Last night we gobbled down a creamy pasta that was a dinner request by Arabella for her boyfriend who is now the ex-boyfriend and goes by the title of ‘special friend’. Just after finishing our creamy pasta Arabella’s phone rang and it was The Tailor who was asking if we were on our way to his home for the fitting. ‘Oh sorry’, said Arabella, ‘We’re just finishing our dinner and then we’re leaving. We should be there at eight if that’s okay’.
‘We wait for you to have dinner.’
‘Oh no, sorry, I didn’t know we were invited for dinner. I thought we were just coming for a fitting. I’m really sorry but we’ve just eaten.’
‘What time you come?’
‘We’re leaving now. Sorry you’ve been waiting but you go ahead and eat and we’ll be there soon’.
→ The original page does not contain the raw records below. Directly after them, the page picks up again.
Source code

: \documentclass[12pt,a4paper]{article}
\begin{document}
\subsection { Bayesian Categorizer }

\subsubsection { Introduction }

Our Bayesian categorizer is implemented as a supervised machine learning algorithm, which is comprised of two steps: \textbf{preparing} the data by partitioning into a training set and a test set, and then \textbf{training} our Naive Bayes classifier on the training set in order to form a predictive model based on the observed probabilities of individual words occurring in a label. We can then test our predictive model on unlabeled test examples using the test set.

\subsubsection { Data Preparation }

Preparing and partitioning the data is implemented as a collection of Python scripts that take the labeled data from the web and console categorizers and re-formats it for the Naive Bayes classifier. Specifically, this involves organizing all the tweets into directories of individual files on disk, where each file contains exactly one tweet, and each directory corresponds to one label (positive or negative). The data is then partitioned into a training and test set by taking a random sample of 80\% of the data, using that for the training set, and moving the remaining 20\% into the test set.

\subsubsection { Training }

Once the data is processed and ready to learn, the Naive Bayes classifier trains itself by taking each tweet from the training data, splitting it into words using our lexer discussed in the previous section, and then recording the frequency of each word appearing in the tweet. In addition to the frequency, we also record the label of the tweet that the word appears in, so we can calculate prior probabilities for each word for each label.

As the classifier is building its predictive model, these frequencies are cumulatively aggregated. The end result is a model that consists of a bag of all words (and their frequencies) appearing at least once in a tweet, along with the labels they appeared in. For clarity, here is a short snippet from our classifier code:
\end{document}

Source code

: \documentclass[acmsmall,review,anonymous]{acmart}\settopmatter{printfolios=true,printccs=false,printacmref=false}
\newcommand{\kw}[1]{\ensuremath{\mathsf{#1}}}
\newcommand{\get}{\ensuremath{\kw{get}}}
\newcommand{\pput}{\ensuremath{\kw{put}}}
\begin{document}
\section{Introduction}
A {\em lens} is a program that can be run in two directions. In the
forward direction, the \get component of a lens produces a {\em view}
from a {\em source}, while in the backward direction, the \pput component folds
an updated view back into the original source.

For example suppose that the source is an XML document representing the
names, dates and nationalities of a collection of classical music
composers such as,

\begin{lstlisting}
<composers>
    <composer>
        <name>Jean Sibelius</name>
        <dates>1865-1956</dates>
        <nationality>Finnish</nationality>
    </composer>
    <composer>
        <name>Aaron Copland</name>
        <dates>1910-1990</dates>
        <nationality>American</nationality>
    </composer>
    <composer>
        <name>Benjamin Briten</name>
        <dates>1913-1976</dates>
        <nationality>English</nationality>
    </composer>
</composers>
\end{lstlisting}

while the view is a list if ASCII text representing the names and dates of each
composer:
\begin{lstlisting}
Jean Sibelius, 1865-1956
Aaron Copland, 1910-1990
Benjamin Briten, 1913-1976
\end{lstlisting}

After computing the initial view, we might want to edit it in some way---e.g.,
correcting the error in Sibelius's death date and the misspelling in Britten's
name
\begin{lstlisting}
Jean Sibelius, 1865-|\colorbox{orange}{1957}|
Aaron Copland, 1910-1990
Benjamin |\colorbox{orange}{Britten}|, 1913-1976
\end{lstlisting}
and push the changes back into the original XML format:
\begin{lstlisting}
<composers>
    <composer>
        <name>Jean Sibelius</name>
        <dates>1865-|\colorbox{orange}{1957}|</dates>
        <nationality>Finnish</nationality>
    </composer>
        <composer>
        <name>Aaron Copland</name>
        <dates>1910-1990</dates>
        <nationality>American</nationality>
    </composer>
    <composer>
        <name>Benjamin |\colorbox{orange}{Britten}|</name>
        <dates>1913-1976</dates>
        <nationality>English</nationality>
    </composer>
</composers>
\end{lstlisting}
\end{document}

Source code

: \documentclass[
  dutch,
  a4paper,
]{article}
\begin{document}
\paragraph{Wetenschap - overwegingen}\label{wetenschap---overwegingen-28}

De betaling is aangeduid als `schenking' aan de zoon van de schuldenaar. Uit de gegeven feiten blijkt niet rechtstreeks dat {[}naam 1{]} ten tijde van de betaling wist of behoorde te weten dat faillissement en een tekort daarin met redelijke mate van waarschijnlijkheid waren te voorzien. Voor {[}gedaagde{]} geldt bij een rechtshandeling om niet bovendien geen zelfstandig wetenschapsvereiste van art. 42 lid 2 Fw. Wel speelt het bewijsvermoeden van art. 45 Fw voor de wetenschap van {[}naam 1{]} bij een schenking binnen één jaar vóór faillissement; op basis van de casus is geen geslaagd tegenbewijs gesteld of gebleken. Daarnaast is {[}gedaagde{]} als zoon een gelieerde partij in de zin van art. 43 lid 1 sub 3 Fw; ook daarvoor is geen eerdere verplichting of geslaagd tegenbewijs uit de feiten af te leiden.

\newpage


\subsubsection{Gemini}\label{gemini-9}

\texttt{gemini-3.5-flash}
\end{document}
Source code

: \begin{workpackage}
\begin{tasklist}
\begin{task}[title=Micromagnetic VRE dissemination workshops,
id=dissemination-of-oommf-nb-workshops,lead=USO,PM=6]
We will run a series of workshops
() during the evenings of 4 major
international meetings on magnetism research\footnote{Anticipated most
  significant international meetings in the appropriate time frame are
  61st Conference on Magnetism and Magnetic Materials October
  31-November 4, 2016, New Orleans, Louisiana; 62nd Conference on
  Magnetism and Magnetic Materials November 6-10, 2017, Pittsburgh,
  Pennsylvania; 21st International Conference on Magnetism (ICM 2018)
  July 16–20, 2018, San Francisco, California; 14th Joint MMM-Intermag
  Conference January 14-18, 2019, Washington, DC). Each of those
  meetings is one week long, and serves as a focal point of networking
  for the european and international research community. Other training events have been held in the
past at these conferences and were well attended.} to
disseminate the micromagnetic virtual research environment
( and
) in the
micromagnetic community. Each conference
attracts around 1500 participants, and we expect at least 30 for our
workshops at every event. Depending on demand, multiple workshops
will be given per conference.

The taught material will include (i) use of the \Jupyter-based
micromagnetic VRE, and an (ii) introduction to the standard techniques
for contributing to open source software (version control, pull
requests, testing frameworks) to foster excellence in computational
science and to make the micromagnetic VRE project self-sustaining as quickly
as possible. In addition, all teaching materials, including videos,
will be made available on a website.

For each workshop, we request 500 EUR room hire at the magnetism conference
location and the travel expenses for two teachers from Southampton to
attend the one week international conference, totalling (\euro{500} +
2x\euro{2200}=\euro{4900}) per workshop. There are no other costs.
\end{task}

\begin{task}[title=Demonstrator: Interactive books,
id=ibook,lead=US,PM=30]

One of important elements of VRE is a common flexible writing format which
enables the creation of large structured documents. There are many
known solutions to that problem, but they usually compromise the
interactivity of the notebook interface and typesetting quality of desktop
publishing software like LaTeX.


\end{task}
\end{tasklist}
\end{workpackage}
So Arabella, Fred and I rushed out to the car with our stomachs groaning from having gulped down our dinner and we drove in sheet rain but cheered ourselves up by scoffing down chocolate-coated sultanas.
An hour later we arrived and were welcomed at the door by the tailor’s tiny wife who greeted us warmly. She is so short in stature I felt like a neanderthal. I had to bend down to greet her and she kissed me on both cheeks several times and called me ‘Sister’. Arabella had to fold herself in half to greet her and the tailor’s wife kissed her and called her ‘Daughter’ and I resisted saying, ‘You can have her’.
I took a few steps inside the tiny townhouse and saw the material for Arabella’s formal dress lying in one complete piece on the kitchen table. I thought we were there for a fitting and the fabric hadn’t even been cut out. I did a quick mental calculation and noted that Arabella needed to be wearing that material in around 19 hours. Stress levels rising.
We were asked if we would like cups of tea and the tea arrived, black and on a tray accompanied by a large pot of Iranian sugar lumps and no milk jug in sight. We thanked his wife for the black tea.
I wondered what Arabella was there to try on but then the tailor produced a calico mock-up of the intended dress that she slipped on and the tailor made the necessary adjustments/alterations and I thought we were free to leave. Not that I was in a hurry to rush out of there but I thought the sooner we left the sooner he could start and I don’t know much about sewing but I had a feeling this was not a simple assignment.
I grabbed my handbag but then we were asked to sit in the very small lounge room where there was only enough seating for me, Fred and Arabella.
‘You try Middle Eastern soup’, said the tailor. I couldn’t fit in another thing. ‘Oh, thanks anyway. We’d love to. But we’ve only just had our dinner and we’re quite full’. But he handed me an enormous bowl of steaming spicy soup with a spoon and stood there grinning. ‘You try. Special soup. Has noodles. Lots of spices’. I knew there was no way I was leaving without eating that soup but as it was such a large bowl I handed it to Fred. ‘I would love to try it but could I just have a tiny amount because we just had pasta’, and he smiled at me, went into the kitchen and returned with a bowl piled higher than the one I’d just given Fred.
Arabella was panicking. She didn’t want to eat another dinner. I called out to the kitchen, ‘Arabella’s very full and she has a dress she needs to squeeze into tomorrow night so if she could just have a small amount.’ But Arabella was given no less than what Fred and I had been given.
I had no idea what was in the soup. I could only distinguish noodles and legumes. ‘Is this vegetarian?’ I tactfully asked. ‘Yes, vegetarian’.
‘Oh, that’s great. Looks delicious’, I said.
‘Vegetarian chicken? Lovely’. Then he went back out into the kitchen and returned with a knife and aplate of grilled marinated chicken that he cut up and served to us.
As we were seated on the only bits of furniture the tailor and his wife sat on the floor in front of us and ate with us. They hadn’t eaten. They had waited for us. And after the soup and the chicken there were cakes. Little banana and chocolate cakes fresh from the oven. And we politely ate everything they had so generously prepared and all the leftovers were then bundled into containers and given to us as gifts. Along with some homemade gifts of pickled garlic and pickled vegetables.
We gave them nothing.
The tailor told us we could collect the dress in the morning.
We wished him well.
We left there with our stomachs churning and groaning from our two huge dinners and our stress levels rising from that vision of the long piece of pale-pink silk lying on the kitchen table that had a lengthy night ahead of it.